Porter faces an uphill battle. Only seven councillors either support the plan or are leaning in favour of it, according to an informal tally by The Globe. Seventeen oppose or are leaning in that direction and nine are undecided.
 
A whole lot of "do as I say, not as I do" going on. I wonder how much of this went on as compared to previous mayors.
 
I can see your point, in part, but you can't just say suburban homeowners now need to pay 20% more because their streets are w-i-d-e-r.

Your understanding of 'the economy' is precarious at best.
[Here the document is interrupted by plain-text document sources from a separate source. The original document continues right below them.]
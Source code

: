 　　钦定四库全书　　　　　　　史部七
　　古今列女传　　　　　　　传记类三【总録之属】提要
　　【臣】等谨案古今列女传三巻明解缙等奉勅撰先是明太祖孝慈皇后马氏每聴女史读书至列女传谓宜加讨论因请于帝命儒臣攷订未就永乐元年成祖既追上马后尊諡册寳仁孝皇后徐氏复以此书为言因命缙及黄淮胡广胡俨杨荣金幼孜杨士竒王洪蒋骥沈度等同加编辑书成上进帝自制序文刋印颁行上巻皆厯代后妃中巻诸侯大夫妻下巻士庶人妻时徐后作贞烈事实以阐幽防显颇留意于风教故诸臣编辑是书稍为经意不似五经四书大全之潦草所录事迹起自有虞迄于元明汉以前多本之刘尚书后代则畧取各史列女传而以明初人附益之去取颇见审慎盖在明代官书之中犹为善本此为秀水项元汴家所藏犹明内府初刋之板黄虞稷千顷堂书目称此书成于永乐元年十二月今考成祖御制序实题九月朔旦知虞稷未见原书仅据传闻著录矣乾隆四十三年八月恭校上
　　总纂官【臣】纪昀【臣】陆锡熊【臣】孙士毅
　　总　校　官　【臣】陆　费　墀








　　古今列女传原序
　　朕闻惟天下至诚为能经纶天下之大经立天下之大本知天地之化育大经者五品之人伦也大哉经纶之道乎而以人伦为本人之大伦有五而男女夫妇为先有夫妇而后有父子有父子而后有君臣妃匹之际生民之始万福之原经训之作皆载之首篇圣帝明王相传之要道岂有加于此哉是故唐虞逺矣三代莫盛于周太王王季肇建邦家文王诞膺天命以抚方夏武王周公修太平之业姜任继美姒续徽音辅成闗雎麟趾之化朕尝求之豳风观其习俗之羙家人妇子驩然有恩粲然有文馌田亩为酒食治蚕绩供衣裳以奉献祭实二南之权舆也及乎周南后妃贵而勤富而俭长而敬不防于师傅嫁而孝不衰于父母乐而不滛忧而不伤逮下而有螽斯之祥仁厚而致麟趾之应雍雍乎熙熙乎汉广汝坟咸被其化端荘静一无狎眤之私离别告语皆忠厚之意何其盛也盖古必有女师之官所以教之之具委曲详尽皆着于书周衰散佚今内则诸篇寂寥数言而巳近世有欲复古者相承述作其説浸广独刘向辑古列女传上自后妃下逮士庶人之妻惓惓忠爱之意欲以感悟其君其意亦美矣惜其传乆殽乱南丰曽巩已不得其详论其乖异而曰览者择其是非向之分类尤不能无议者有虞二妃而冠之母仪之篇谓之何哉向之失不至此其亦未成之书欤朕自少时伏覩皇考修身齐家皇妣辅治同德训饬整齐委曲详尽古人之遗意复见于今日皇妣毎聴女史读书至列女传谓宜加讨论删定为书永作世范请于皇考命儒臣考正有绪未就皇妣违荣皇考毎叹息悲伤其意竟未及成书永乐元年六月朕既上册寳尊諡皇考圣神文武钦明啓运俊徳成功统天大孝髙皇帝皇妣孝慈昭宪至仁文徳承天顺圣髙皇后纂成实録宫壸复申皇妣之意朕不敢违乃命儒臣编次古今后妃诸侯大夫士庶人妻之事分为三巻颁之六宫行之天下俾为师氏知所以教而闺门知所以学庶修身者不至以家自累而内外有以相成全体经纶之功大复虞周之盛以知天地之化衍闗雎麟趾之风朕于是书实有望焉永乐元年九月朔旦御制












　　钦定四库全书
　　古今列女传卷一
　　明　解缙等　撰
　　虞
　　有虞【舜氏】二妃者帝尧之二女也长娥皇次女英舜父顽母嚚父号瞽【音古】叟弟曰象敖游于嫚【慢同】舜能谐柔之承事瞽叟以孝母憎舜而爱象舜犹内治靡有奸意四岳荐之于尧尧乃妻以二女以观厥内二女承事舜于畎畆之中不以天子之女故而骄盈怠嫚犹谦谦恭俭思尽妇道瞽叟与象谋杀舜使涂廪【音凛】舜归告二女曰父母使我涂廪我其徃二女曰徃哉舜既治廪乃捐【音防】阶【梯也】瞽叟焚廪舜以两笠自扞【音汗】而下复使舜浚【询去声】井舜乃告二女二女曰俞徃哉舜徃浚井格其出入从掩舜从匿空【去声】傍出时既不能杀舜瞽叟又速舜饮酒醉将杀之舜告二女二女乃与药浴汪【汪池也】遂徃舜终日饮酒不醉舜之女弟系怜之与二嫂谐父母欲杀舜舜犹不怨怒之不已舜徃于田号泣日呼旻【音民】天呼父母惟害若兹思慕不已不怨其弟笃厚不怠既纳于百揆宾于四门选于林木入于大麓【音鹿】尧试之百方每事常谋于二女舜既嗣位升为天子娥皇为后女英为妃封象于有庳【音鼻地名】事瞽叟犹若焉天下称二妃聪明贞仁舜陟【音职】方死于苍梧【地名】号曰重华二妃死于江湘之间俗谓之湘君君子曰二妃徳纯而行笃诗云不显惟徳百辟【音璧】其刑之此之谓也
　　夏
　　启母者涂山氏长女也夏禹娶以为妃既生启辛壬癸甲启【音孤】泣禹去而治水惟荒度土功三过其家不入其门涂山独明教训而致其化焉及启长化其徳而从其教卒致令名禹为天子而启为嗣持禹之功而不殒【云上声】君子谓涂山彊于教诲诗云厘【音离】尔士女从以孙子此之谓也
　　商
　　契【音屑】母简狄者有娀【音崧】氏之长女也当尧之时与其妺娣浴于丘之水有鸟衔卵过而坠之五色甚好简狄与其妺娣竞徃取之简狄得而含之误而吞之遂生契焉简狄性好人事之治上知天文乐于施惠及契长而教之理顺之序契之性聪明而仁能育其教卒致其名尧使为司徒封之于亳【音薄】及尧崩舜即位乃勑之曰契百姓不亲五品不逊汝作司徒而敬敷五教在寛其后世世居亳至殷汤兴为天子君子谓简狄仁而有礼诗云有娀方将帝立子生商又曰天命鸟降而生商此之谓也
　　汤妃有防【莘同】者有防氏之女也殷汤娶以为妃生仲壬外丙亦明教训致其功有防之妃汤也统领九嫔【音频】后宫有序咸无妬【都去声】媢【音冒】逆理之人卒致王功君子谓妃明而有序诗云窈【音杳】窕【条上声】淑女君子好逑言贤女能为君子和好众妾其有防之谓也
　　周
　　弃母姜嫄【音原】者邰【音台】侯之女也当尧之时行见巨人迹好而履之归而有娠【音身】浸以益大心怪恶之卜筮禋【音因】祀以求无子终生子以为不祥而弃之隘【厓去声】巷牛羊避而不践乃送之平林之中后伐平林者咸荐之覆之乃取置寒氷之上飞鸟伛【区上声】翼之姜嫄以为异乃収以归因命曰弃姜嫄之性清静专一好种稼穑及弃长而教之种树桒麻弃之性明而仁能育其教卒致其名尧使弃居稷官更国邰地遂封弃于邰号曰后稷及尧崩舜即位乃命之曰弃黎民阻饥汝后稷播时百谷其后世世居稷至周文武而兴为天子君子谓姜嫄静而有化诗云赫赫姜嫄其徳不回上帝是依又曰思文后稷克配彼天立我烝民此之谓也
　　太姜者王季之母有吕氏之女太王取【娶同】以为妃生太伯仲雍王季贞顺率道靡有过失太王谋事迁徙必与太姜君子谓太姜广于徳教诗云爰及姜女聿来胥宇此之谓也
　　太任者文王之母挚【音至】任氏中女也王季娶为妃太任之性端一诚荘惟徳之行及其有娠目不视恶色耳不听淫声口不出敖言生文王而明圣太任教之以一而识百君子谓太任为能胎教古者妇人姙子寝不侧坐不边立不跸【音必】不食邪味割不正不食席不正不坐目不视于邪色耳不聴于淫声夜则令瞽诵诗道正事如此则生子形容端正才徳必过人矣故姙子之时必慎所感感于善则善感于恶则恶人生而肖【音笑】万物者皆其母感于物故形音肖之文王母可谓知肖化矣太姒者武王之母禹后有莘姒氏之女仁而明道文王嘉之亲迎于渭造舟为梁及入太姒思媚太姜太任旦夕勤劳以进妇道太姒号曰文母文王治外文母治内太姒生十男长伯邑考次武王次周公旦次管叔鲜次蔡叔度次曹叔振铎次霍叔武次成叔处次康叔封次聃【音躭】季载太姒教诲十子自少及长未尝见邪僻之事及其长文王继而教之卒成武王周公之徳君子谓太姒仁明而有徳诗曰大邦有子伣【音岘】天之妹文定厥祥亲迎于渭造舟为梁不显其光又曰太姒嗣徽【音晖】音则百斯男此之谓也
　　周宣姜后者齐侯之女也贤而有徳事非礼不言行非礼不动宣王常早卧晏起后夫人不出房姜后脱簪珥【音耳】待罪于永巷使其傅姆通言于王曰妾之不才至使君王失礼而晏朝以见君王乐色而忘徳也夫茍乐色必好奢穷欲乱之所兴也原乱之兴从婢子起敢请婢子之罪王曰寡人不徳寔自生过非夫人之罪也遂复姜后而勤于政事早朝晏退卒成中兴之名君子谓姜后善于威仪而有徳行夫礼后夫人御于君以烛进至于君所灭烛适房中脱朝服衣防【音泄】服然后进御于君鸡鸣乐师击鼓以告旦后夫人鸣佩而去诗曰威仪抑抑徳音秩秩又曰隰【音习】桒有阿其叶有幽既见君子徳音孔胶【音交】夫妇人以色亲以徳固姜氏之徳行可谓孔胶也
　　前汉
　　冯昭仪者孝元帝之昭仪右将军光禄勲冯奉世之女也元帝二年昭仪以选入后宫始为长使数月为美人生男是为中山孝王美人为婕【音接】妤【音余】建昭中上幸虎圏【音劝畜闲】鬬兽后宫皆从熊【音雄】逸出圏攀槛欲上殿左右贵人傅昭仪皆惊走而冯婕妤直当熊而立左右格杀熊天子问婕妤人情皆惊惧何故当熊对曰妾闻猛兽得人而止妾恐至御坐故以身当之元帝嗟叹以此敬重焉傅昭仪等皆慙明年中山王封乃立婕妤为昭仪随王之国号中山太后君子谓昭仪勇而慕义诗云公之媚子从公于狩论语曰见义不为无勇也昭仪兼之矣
The central areas of Toronto have by far the highest population densities, they also have by far the most jobs per km2, they also have by far the greatest number of people commuting by transit walking or cycling, they pay by far the highest property taxes per m2, and most importantly the number of km2 of paved roads is several orders of magnitude below that of the unproductive suburbs.
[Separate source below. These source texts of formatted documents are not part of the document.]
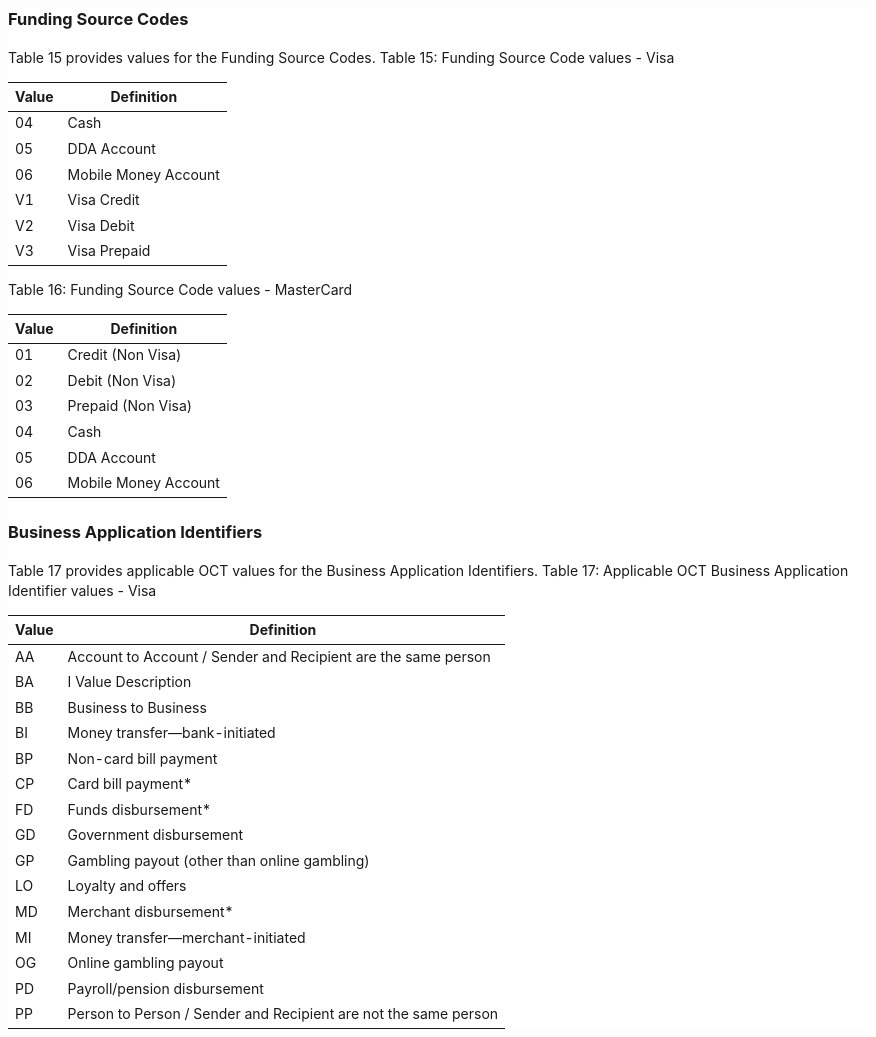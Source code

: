 ### Funding Source Codes
Table 15 provides values for the Funding Source Codes.
Table 15: Funding Source Code values - Visa


|Value| Definition|
|---|---|
|04| Cash|
|05| DDA Account|
|06| Mobile Money Account|
|V1| Visa Credit|
|V2| Visa Debit|
|V3| Visa Prepaid|

Table 16: Funding Source Code values - MasterCard

|Value| Definition|
|---|---|
|01| Credit (Non Visa)|
|02| Debit (Non Visa)|
|03| Prepaid (Non Visa)|
|04| Cash|
|05| DDA Account|
|06| Mobile Money Account|

### Business Application Identifiers
Table 17 provides applicable OCT values for the Business Application Identifiers.
Table 17: Applicable OCT Business Application Identifier values - Visa

|Value| Definition|
|---|---|
|AA| Account to Account / Sender and Recipient are the same person|
|BA| I Value Description|
|BB| Business to Business|
|BI| Money transfer—bank-initiated|
|BP| Non-card bill payment|
|CP| Card bill payment*|
|FD| Funds disbursement*|
|GD| Government disbursement|
|GP| Gambling payout (other than online gambling)|
|LO| Loyalty and offers|
|MD| Merchant disbursement*|
|MI| Money transfer—merchant-initiated|
|OG| Online gambling payout|
|PD| Payroll/pension disbursement|
|PP| Person to Person / Sender and Recipient are not the same person|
Most road expenses in Toronto are not for arterial roads, but for secondary roads in subdivisions. You don't want to pay for these services that only you and others like you benefit from... whatever. But to argue that it's fine for those who live in smaller dwellings in more crowded areas while paying substantially higher property taxes and contributing more to the economy to pick up the bill just because you don't want to is ludicrous.

If you want the core to subsidise its suburbs as some sort of welfare initiative that's one thing. But to demand that this is the case while also denying downtown pedestrians, transit users, and cyclists from the priority they deserve in central neighbourhoods is offensive.
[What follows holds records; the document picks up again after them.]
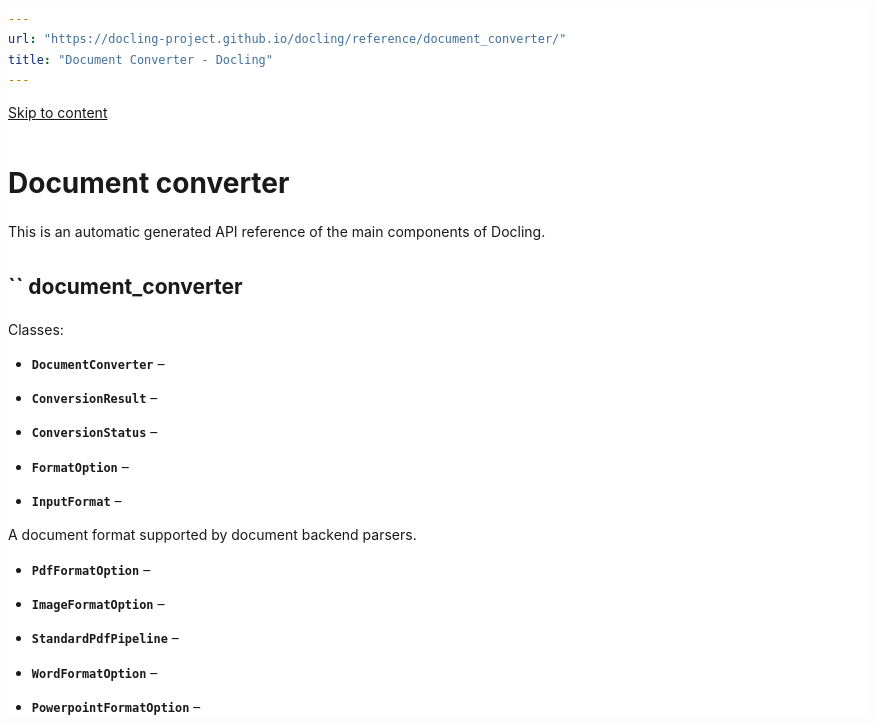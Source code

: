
 ```yaml
---
url: "https://docling-project.github.io/docling/reference/document_converter/"
title: "Document Converter - Docling"
---
```


[Skip to content](https://docling-project.github.io/docling/reference/document_converter/#document-converter)

# Document converter

This is an automatic generated API reference of the main components of Docling.

## `` document\_converter

Classes:

- **`DocumentConverter`**
–


- **`ConversionResult`**
–


- **`ConversionStatus`**
–


- **`FormatOption`**
–


- **`InputFormat`**
–



A document format supported by document backend parsers.

- **`PdfFormatOption`**
–


- **`ImageFormatOption`**
–


- **`StandardPdfPipeline`**
–


- **`WordFormatOption`**
–


- **`PowerpointFormatOption`**
–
I concede that one of the reasons Toronto's suburbs are so damn uncompetitive is because tax rates are too high... this is why de-amalgamation works both for suburbia and for core.

Think about it, downtown transit doesn't even need any subsidies, it is wholly self-sufficient with its fares. People who take transit downtown are paying for transportation on top of property taxes. If more people could get by without driving we'd have a lot more disposable income in the economy that would create local jobs. Right now North American adults spend more money in their cars than in any other thing - that's where the largest individual share of their disposable income is heading... and guess how much of that money stays within Toronto? Close to zero.
 
I'm starting to think Rob is harmless. I mean, what serious damage has he done other than the whole transit fiasco? I really don't have a problem with him being reelected. As long as he shuts up and only plays football. Plus I would hate to lose the entertainment.
 
I'm starting to think Rob is harmless. I mean, what serious damage has he done other than the whole transit fiasco? I really don't have a problem with him being reelected. As long as he shuts up and only plays football. Plus I would hate to lose the entertainment.

While I agree Ford can't do overwhelming damage under a weak mayor / strong council system, I'm concerned that for the Harper government and for the provincial PC's Ford appears to be the Voice of Toronto. Not that the Conservatives at either level would deign to piss on Toronto if we were on fire, but Ford's insane positions give the federal government and a potential PC provincial government some cover for simultaneously ignoring or adding to Toronto's problems, while continuing to treat us as a tax farm.
 
I agree. There is a real risk that if Hudak becomes premier, he might just go over Toronto council's head and impose elements of Ford's agenda from the provincial level. A very troubling (and realistic) possibility is that he might cancel something like Transit City based on the premise that it doesn't have the mayor's support, and replace it with only a vague promise to "look into" future subway expansion.